There was also a spy scandal between these two teams which filled up time between events and ended with McLaren being kicked out of the manufacturer’s championship. And a feud between Hamilton, Alonso and Ron Dennis that probably cost them a championship.

Hopefully in 2008, we can get back to the great racing, but drama and the F1 series usually go together.

Officials have made a number of changes for 2008 in hopes of putting the driver abilities in front of technical advances. All teams will use one “brain” called a Standardized Electronic Control Unit. Its introduction is to prevent teams from using many banned driver aids such as traction control, engine braking and launch control.

Without these aids drivers will again be the most important piece of equipment. No longer will a driver simply push a “launch-control” button to start the race. Now, instead of who has the best launch software, the start will be won by driver reaction time and ability to get off the line without spinning the wheels.

Without traction control, it will again be the driver in charge as he slids through the corner. The same with engine braking versus driver braking.

“It is in the low-speed corners that you notice the difference, because that is where the traction control would normally kick in,” said two-time World Champion Alonso. “That means you have to change your driving style quite dramatically. Last year we used to go straight to full throttle, but now we need to be gentler and feather the throttle.”

Gearboxes have been mandated to last four races or be subject to a five- position starting grid penalty. This goes along with last year’s rule that engines must be used in consecutive events or suffer a 10-position penalty.

All these rules have been designed to both bring the racing back to the driver and lower costs.

Still, with all these changes, the championship will likely go to either Ferrari or McLaren.

The F2007 Ferrari was fast from the beginning of the season to the end. Raikkonen won the opener in Australia, his first race with Ferrari, and the final two events in China and Brazil to win the title by one point.

The new F2008 model will be very similar to last year – why change a winning combination? The wheel base will be slightly shorter and side pods were added to aid engine cooling, but it will look much the same as the F2007.

Raikkonen’s car will have the No.1 on the side and the confidence from being the defending champion should make him even tougher in 2008.

“Anyone who thinks I’m now happy and satisfied is mistaken,” said Raikkonen. “It has never been fun for me to drive for a fifth or sixth-place finish. I’m here to win.”

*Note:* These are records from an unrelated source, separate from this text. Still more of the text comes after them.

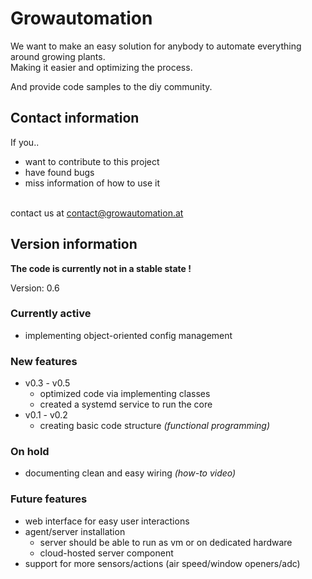 # Growautomation
We want to make an easy solution for anybody to automate everything around growing plants. <br />
Making it easier and optimizing the process.

And provide code samples to the diy community.

## Contact information
If you..
- want to contribute to this project
- have found bugs
- miss information of how to use it

<br> contact us at contact@growautomation.at

## Version information

__The code is currently not in a stable state !__

Version: 0.6

### Currently active
- implementing object-oriented config management

### New features
- v0.3 - v0.5
  - optimized code via implementing classes
  - created a systemd service to run the core
- v0.1 - v0.2
  - creating basic code structure _(functional programming)_

### On hold 
- documenting clean and easy wiring _(how-to video)_

### Future features
- web interface for easy user interactions
- agent/server installation
  - server should be able to run as vm or on dedicated hardware
  - cloud-hosted server component
- support for more sensors/actions (air speed/window openers/adc)
  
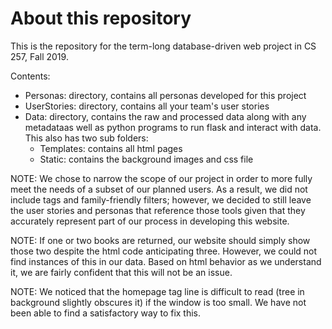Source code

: # About this repository
This is the repository for the term-long database-driven web project in CS 257, Fall 2019.

Contents:
- Personas: directory, contains all personas developed for this project
- UserStories: directory, contains all your team's user stories
- Data: directory, contains the raw and processed data along with any metadataas well as python programs to run flask and interact with data. This also has two sub folders:
  - Templates: contains all html pages
  - Static: contains the background images and css file

NOTE: We chose to narrow the scope of our project in order to more fully meet the needs of a subset of our planned users. As a result, we did not include tags and family-friendly filters; however, we decided to still leave the user stories and personas that reference those tools given that they accurately represent part of our process in developing this website.

NOTE: If one or two books are returned, our website should simply show those two despite the html code anticipating three. However, we could not find instances of this in our data. Based on html behavior as we understand it, we are fairly confident that this will not be an issue. 

NOTE: We noticed that the homepage tag line is difficult to read (tree in background slightly obscures it) if the window is too small. We have not been able to find a satisfactory way to fix this.
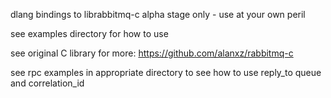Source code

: dlang bindings to librabbitmq-c
alpha stage only - use at your own peril

see examples directory for how to use

see original C library for more:
https://github.com/alanxz/rabbitmq-c

see rpc examples in appropriate directory  to see how to use reply_to queue and correlation_id
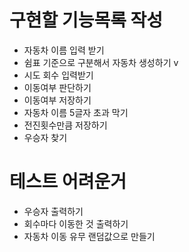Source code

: # 구현할 기능목록 작성

- 자동차 이름 입력 받기
- 쉼표 기준으로 구분해서 자동차 생성하기 v
- 시도 회수 입력받기
- 이동여부 판단하기
- 이동여부 저장하기
- 자동차 이름 5글자 초과 막기
- 전진횟수만큼 저장하기
- 우승자 찾기

# 테스트 어려운거

- 우승자 출력하기
- 회수마다 이동한 것 출력하기
- 자동차 이동 유무 랜덤값으로 만들기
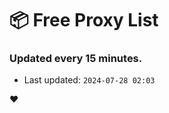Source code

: # :package: Free Proxy List
### Updated every 15 minutes.

- Last updated: `2024-07-28 02:03`

:heart:
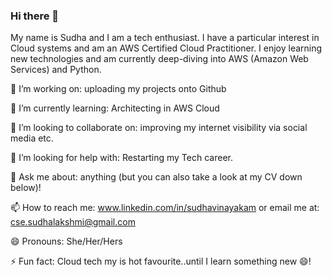 ### Hi there 👋

<!--
**SudhaLV/SudhaLV** is a ✨ _special_ ✨ repository because its `README.md` (this file) appears on your GitHub profile.

Here are some ideas to get you started:

- 🔭 I’m currently working on ...
- 🌱 I’m currently learning ...
- 👯 I’m looking to collaborate on ...
- 🤔 I’m looking for help with ...
- 💬 Ask me about ...
- 📫 How to reach me: ...
- 😄 Pronouns: ...
- ⚡ Fun fact: ...
-->


My name is Sudha and I am a tech enthusiast. I have a particular interest in Cloud systems and am an AWS Certified Cloud Practitioner. 
I enjoy learning new technologies and am currently deep-diving into AWS (Amazon Web Services) and Python.

🔭 I’m working on: uploading my projects onto Github

🌱 I’m currently learning: Architecting in AWS Cloud

👯 I’m looking to collaborate on: improving my internet visibility via social media etc.

🤔 I’m looking for help with: Restarting my Tech career.

💬 Ask me about: anything (but you can also take a look at my CV down below)!

📫 How to reach me: www.linkedin.com/in/sudhavinayakam or email me at: cse.sudhalakshmi@gmail.com

😄 Pronouns: She/Her/Hers

⚡ Fun fact: Cloud tech my is hot favourite..until I learn something new 😄!

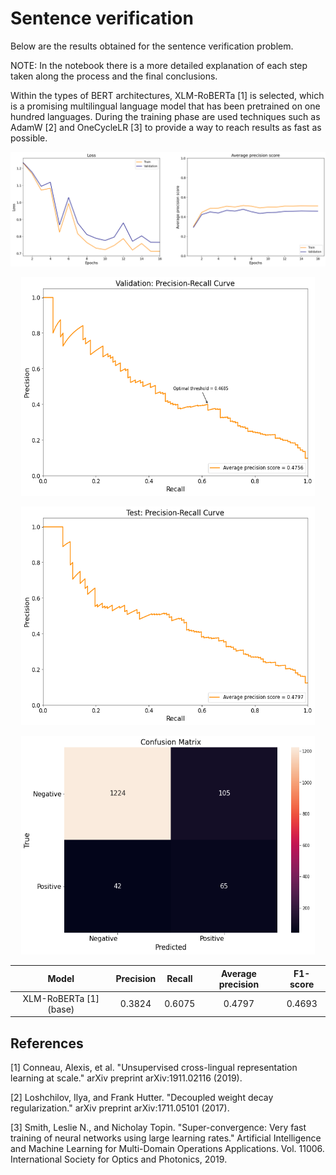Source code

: # Sentence verification

Below are the results obtained for the sentence verification problem.

NOTE: In the notebook there is a more detailed explanation of each step taken along the process and the final conclusions.

Within the types of BERT architectures, XLM-RoBERTa [1] is selected, which is a promising multilingual language model that has been pretrained on one hundred languages. During the training phase are used techniques such as AdamW [2] and OneCycleLR [3] to provide a way to reach results as fast as possible.

<img src="https://github.com/jaime-cespedes-sisniega/sentence_verification/blob/main/train_val_phase.png">

<p align="center">
  <img src="https://github.com/jaime-cespedes-sisniega/sentence_verification/blob/main/val_pr_curve.png" width="470" height="350">
</p>

<p align="center">
  <img src="https://github.com/jaime-cespedes-sisniega/sentence_verification/blob/main/test_pr_curve.png" width="470" height="350">
</p>

<p align="center">
  <img src="https://github.com/jaime-cespedes-sisniega/sentence_verification/blob/main/confusion_matrix.png" width="470" height="350">
</p>

| Model | Precision | Recall | Average precision | F1-score |
| :---: | :---: | :---: | :---: | :---: |
| XLM-RoBERTa [1] (base) | 0.3824  | 0.6075 | 0.4797 | 0.4693|


## References

[1] Conneau, Alexis, et al. "Unsupervised cross-lingual representation learning at scale." arXiv preprint arXiv:1911.02116 (2019).

[2] Loshchilov, Ilya, and Frank Hutter. "Decoupled weight decay regularization." arXiv preprint arXiv:1711.05101 (2017).

[3] Smith, Leslie N., and Nicholay Topin. "Super-convergence: Very fast training of neural networks using large learning rates." Artificial Intelligence and Machine Learning for Multi-Domain Operations Applications. Vol. 11006. International Society for Optics and Photonics, 2019.
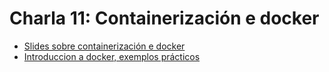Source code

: # Charla 11: Containerización e docker

- [Slides sobre containerización e docker](pdf/containerizacion_con_docker.pdf)
- [Introduccion a docker, exemplos prácticos](pdf/docker_intro.pdf)

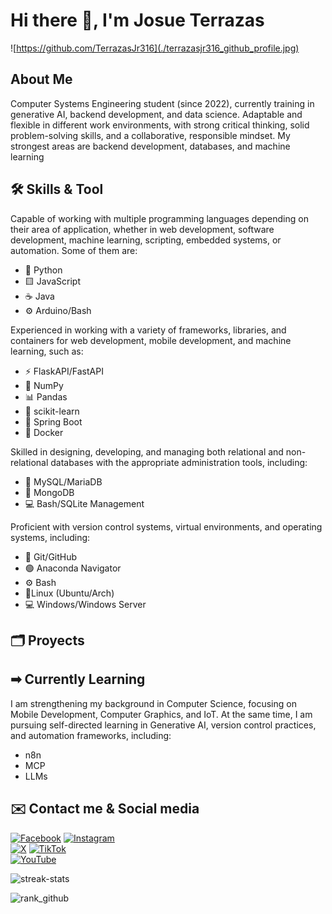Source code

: # Hi there 👋, I'm Josue Terrazas

![https://github.com/TerrazasJr316](./terrazasjr316_github_profile.jpg)

>> 

## About Me

Computer Systems Engineering student (since 2022), currently training in generative AI, backend development, and data science.
Adaptable and flexible in different work environments, with strong critical thinking, solid problem-solving skills, and a collaborative, responsible mindset.
My strongest areas are backend development, databases, and machine learning

## 🛠️ Skills & Tool

Capable of working with multiple programming languages depending on their area of application, whether in web development, software development, machine learning, scripting, embedded systems, or automation. Some of them are:

* 🐍 Python
* 🟨 JavaScript
* ☕ Java
* ⚙️ Arduino/Bash

Experienced in working with a variety of frameworks, libraries, and containers for web development, mobile development, and machine learning, such as:

* ⚡ FlaskAPI/FastAPI
* 🔢 NumPy
* 📊 Pandas
* 🤖 scikit-learn
* 🍃 Spring Boot
* 🐋 Docker

Skilled in designing, developing, and managing both relational and non-relational databases with the appropriate administration tools, including:

* 🐬 MySQL/MariaDB
* 🍃 MongoDB
* 💻 Bash/SQLite Management

Proficient with version control systems, virtual environments, and operating systems, including:

* 🐙 Git/GitHub
* 🟢 Anaconda Navigator
* ⚙️ Bash
* 🐧Linux (Ubuntu/Arch)
* 💻 Windows/Windows Server

## 🗂️ Proyects

## ➡︎ Currently Learning

I am strengthening my background in Computer Science, focusing on Mobile Development, Computer Graphics, and IoT.
At the same time, I am pursuing self-directed learning in Generative AI, version control practices, and automation frameworks, including:

* n8n
* MCP
* LLMs

## ✉️ Contact me & Social media

[![Facebook](https://img.shields.io/badge/Facebook-%40Josu%C3%A9_Terrazas-0866FF?style=for-the-badge&logo=Facebook&logoColor=withe&labelColor=101010)](https://facebook.com/josue.terrazasmendoza)
[![Instagram](https://img.shields.io/badge/Instagram-%40jos__mdz316-E4405F?style=for-the-badge&logo=Instagram&logoColor=white&labelColor=101010)](https://instagram.com/jos_mdz316/)</br>
[![X](https://img.shields.io/badge/Twitter-%40JosueMe52031523-000000?style=for-the-badge&logo=X&logoColor=withe&labelColor=101010)](https://x.com/JosueMe52031523)
[![TikTok](https://img.shields.io/badge/TikTok-%40terrazasj316-17AEB9?style=for-the-badge&logo=TikTok&logoColor=withe&labelColor=101010)](https://tiktok.com/@terrazasj316)</br>
[![YouTube](https://img.shields.io/badge/YouTube-Josue_Terrazas_Mendoza-FF0000?style=for-the-badge&logo=YouTube&logoColor=white&labelColor=101010)](https://youtube.com/@terrazasmendozajosue7523)

<div style="display: flex; flex-direction: row;">
  <img src="https://github-readme-streak-stats.herokuapp.com/?user=TerrazasJr316&theme=github_dark" alt="streak-stats">
</div>

![rank_github](https://github-readme-stats.vercel.app/api/top-langs?username=TerrazasJr316&show_icons=true&locale=en&layout=compact&theme=github_dark)
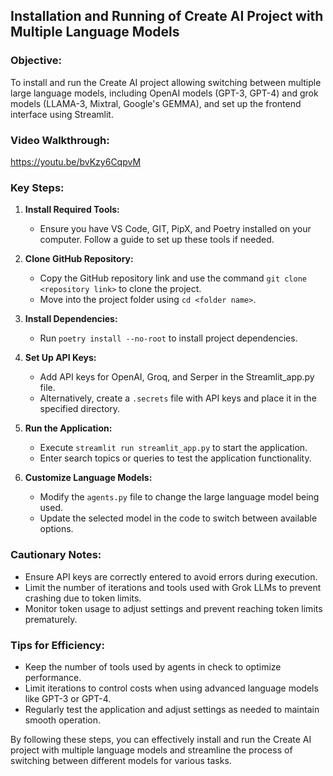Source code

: ## Installation and Running of Create AI Project with Multiple Language Models

### Objective:

To install and run the Create AI project allowing switching between multiple large language models, including OpenAI models (GPT-3, GPT-4) and grok models (LLAMA-3, Mixtral, Google's GEMMA), and set up the frontend interface using Streamlit.

### Video Walkthrough:

https://youtu.be/bvKzy6CqpvM

### Key Steps:

1. **Install Required Tools:**

   - Ensure you have VS Code, GIT, PipX, and Poetry installed on your computer. Follow a guide to set up these tools if needed.

2. **Clone GitHub Repository:**

   - Copy the GitHub repository link and use the command `git clone <repository link>` to clone the project.
   - Move into the project folder using `cd <folder name>`.

3. **Install Dependencies:**

   - Run `poetry install --no-root` to install project dependencies.

4. **Set Up API Keys:**

   - Add API keys for OpenAI, Groq, and Serper in the Streamlit_app.py file.
   - Alternatively, create a `.secrets` file with API keys and place it in the specified directory.

5. **Run the Application:**

   - Execute `streamlit run streamlit_app.py` to start the application.
   - Enter search topics or queries to test the application functionality.

6. **Customize Language Models:**

   - Modify the `agents.py` file to change the large language model being used.
   - Update the selected model in the code to switch between available options.

### Cautionary Notes:

- Ensure API keys are correctly entered to avoid errors during execution.
- Limit the number of iterations and tools used with Grok LLMs to prevent crashing due to token limits.
- Monitor token usage to adjust settings and prevent reaching token limits prematurely.

### Tips for Efficiency:

- Keep the number of tools used by agents in check to optimize performance.
- Limit iterations to control costs when using advanced language models like GPT-3 or GPT-4.
- Regularly test the application and adjust settings as needed to maintain smooth operation.

By following these steps, you can effectively install and run the Create AI project with multiple language models and streamline the process of switching between different models for various tasks.
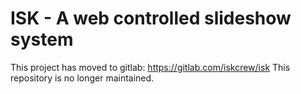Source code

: # ISK - A web controlled slideshow system

This project has moved to gitlab: https://gitlab.com/iskcrew/isk 
This repository is no longer maintained.
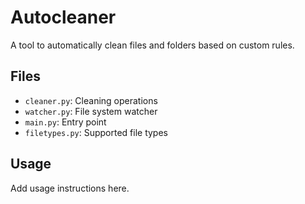# Autocleaner

A tool to automatically clean files and folders based on custom rules.

## Files
- `cleaner.py`: Cleaning operations
- `watcher.py`: File system watcher
- `main.py`: Entry point
- `filetypes.py`: Supported file types

## Usage

Add usage instructions here.
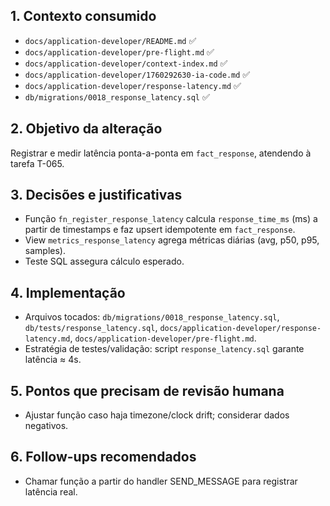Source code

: ## 1. Contexto consumido
- `docs/application-developer/README.md` ✅
- `docs/application-developer/pre-flight.md` ✅
- `docs/application-developer/context-index.md` ✅
- `docs/application-developer/1760292630-ia-code.md` ✅
- `docs/application-developer/response-latency.md` ✅
- `db/migrations/0018_response_latency.sql` ✅

## 2. Objetivo da alteração
Registrar e medir latência ponta-a-ponta em `fact_response`, atendendo à tarefa T-065.

## 3. Decisões e justificativas
- Função `fn_register_response_latency` calcula `response_time_ms` (ms) a partir de timestamps e faz upsert idempotente em `fact_response`.
- View `metrics_response_latency` agrega métricas diárias (avg, p50, p95, samples).
- Teste SQL assegura cálculo esperado.

## 4. Implementação
- Arquivos tocados: `db/migrations/0018_response_latency.sql`, `db/tests/response_latency.sql`, `docs/application-developer/response-latency.md`, `docs/application-developer/pre-flight.md`.
- Estratégia de testes/validação: script `response_latency.sql` garante latência ≈ 4s.

## 5. Pontos que precisam de revisão humana
- Ajustar função caso haja timezone/clock drift; considerar dados negativos.

## 6. Follow-ups recomendados
- Chamar função a partir do handler SEND_MESSAGE para registrar latência real.
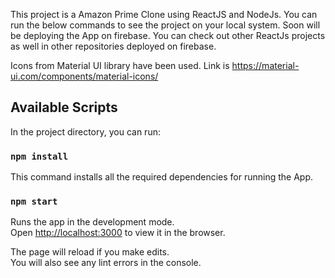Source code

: This project is a Amazon Prime Clone using ReactJS and NodeJs. You can run the below commands to see the project on your local system. Soon will be deploying the App on firebase. You can check out other ReactJs projects as well in other repositories deployed on firebase.

Icons from Material UI library have been used. Link is https://material-ui.com/components/material-icons/

## Available Scripts

In the project directory, you can run:

### `npm install`

This command installs all the required dependencies for running the App.

### `npm start`

Runs the app in the development mode.<br />
Open [http://localhost:3000](http://localhost:3000) to view it in the browser.

The page will reload if you make edits.<br />
You will also see any lint errors in the console.

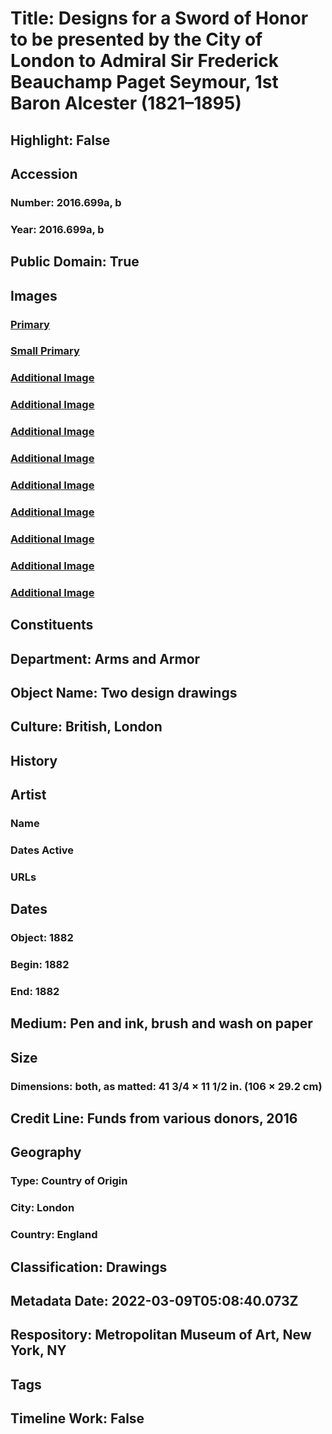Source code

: # Title: Designs for a Sword of Honor to be presented by the City of London to Admiral Sir Frederick Beauchamp Paget Seymour, 1st Baron Alcester (1821–1895)
## Highlight: False
## Accession
### Number: 2016.699a, b
### Year: 2016.699a, b
## Public Domain: True
## Images
### [Primary](https://images.metmuseum.org/CRDImages/aa/original/LC-2016_699a-006.jpg)
### [Small Primary](https://images.metmuseum.org/CRDImages/aa/web-large/LC-2016_699a-006.jpg)
### [Additional Image](https://images.metmuseum.org/CRDImages/aa/original/LC-2016_699a-007.jpg)
### [Additional Image](https://images.metmuseum.org/CRDImages/aa/original/LC-2016_699a-008.jpg)
### [Additional Image](https://images.metmuseum.org/CRDImages/aa/original/LC-2016_699a-009.jpg)
### [Additional Image](https://images.metmuseum.org/CRDImages/aa/original/LC-2016_699a-010.jpg)
### [Additional Image](https://images.metmuseum.org/CRDImages/aa/original/LC-2016_699b-005.jpg)
### [Additional Image](https://images.metmuseum.org/CRDImages/aa/original/LC-2016_699b-011.jpg)
### [Additional Image](https://images.metmuseum.org/CRDImages/aa/original/LC-2016_699b-012.jpg)
### [Additional Image](https://images.metmuseum.org/CRDImages/aa/original/LC-2016_699b-013.jpg)
### [Additional Image](https://images.metmuseum.org/CRDImages/aa/original/LC-2016_699b-014.jpg)
## Constituents
## Department: Arms and Armor
## Object Name: Two design drawings
## Culture: British, London
## History
## Artist
### Name
### Dates Active
### URLs
## Dates
### Object: 1882
### Begin: 1882
### End: 1882
## Medium: Pen and ink, brush and wash on paper
## Size
### Dimensions: both, as matted: 41 3/4 × 11 1/2 in. (106 × 29.2 cm)
## Credit Line: Funds from various donors, 2016
## Geography
### Type: Country of Origin
### City: London
### Country: England
## Classification: Drawings
## Metadata Date: 2022-03-09T05:08:40.073Z
## Respository: Metropolitan Museum of Art, New York, NY
## Tags
## Timeline Work: False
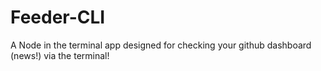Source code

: # Feeder-CLI

A Node in the terminal app designed for checking your github dashboard (news!) via the terminal!

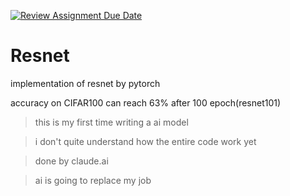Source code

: [![Review Assignment Due Date](https://classroom.github.com/assets/deadline-readme-button-24ddc0f5d75046c5622901739e7c5dd533143b0c8e959d652212380cedb1ea36.svg)](https://classroom.github.com/a/9e_U2VEe)

# Resnet

implementation of resnet by pytorch

accuracy on CIFAR100 can reach 63% after 100 epoch(resnet101)

> this is my first time writing a ai model

> i don't quite understand how the entire code work yet

> done by claude.ai

> ai is going to replace my job
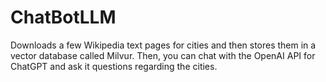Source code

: # ChatBotLLM
Downloads a few Wikipedia text pages for cities and then stores them in a vector database called Milvur. Then, you can chat with the OpenAI API for ChatGPT and ask it questions regarding the cities.
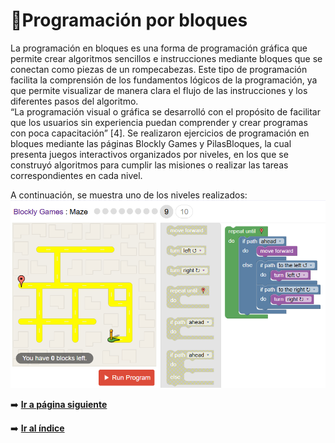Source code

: # 🧱Programación por bloques 
La programación en bloques es una forma de programación gráfica que permite crear algoritmos sencillos e instrucciones
mediante bloques que se conectan como piezas de un rompecabezas. Este tipo de programación facilita la comprensión de 
los fundamentos lógicos de la programación, ya que permite visualizar de manera clara el flujo de las instrucciones y los
diferentes pasos del algoritmo. <br>
“La programación visual o gráfica se desarrolló con el propósito de facilitar que los usuarios sin experiencia puedan 
comprender y crear programas con poca capacitación” [4]. Se realizaron ejercicios de programación en bloques mediante las 
páginas Blockly Games y PilasBloques, la cual presenta juegos interactivos organizados por niveles, en los que se construyó
algoritmos para cumplir las misiones o realizar las tareas correspondientes en cada nivel.

A continuación, se muestra uno de los niveles realizados: <br>
![Nivel](/img/bocklyGames.png)

➡️ [**Ir a página siguiente**](/unidad1/contenidosUnidad/ejemplosAlgoritmos.md)

➡️ [**Ir al índice**](/index.md)
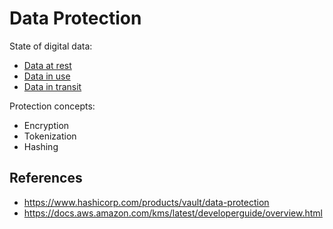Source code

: # Data Protection

State of digital data:

- [Data at rest](https://en.wikipedia.org/wiki/Data_at_rest)
- [Data in use](https://en.wikipedia.org/wiki/Data_in_use)
- [Data in transit](https://en.wikipedia.org/wiki/Data_in_transit)

Protection concepts:

- Encryption
- Tokenization
- Hashing

## References

- <https://www.hashicorp.com/products/vault/data-protection>
- <https://docs.aws.amazon.com/kms/latest/developerguide/overview.html>
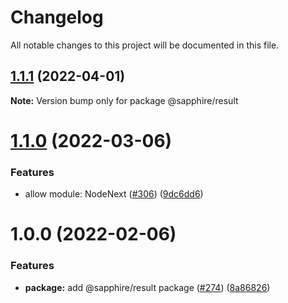 # Changelog

All notable changes to this project will be documented in this file.

## [1.1.1](https://github.com/sapphiredev/utilities/compare/@sapphire/result@1.1.0...@sapphire/result@1.1.1) (2022-04-01)

**Note:** Version bump only for package @sapphire/result

# [1.1.0](https://github.com/sapphiredev/utilities/compare/@sapphire/result@1.0.0...@sapphire/result@1.1.0) (2022-03-06)

### Features

-   allow module: NodeNext ([#306](https://github.com/sapphiredev/utilities/issues/306)) ([9dc6dd6](https://github.com/sapphiredev/utilities/commit/9dc6dd619efab879bb2b0b3c9e64304e10a67ed6))

# 1.0.0 (2022-02-06)

### Features

-   **package:** add @sapphire/result package ([#274](https://github.com/sapphiredev/utilities/issues/274)) ([8a86826](https://github.com/sapphiredev/utilities/commit/8a8682607c2aa4c845e814816fa2b4478c23aa84))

However, should he stumble, Massa could easily take the reins and a title. The Brazilian finished fourth in 2007 with three wins and six poles. If not for DNFs in Canada and Italy, Massa would have been right in the mix heading to the final event.

While Raikkonen and Ferrari won the 2007 titles, by all rights it should have been McLaren and Hamilton taking the accolades. Hamilton burst on the scene with nine consecutive podium finishes and heading into the final two events held a comfortable 12-point lead. But a spin out in China and a seventh-place finish in Brazil left the rookie one point short of the championship.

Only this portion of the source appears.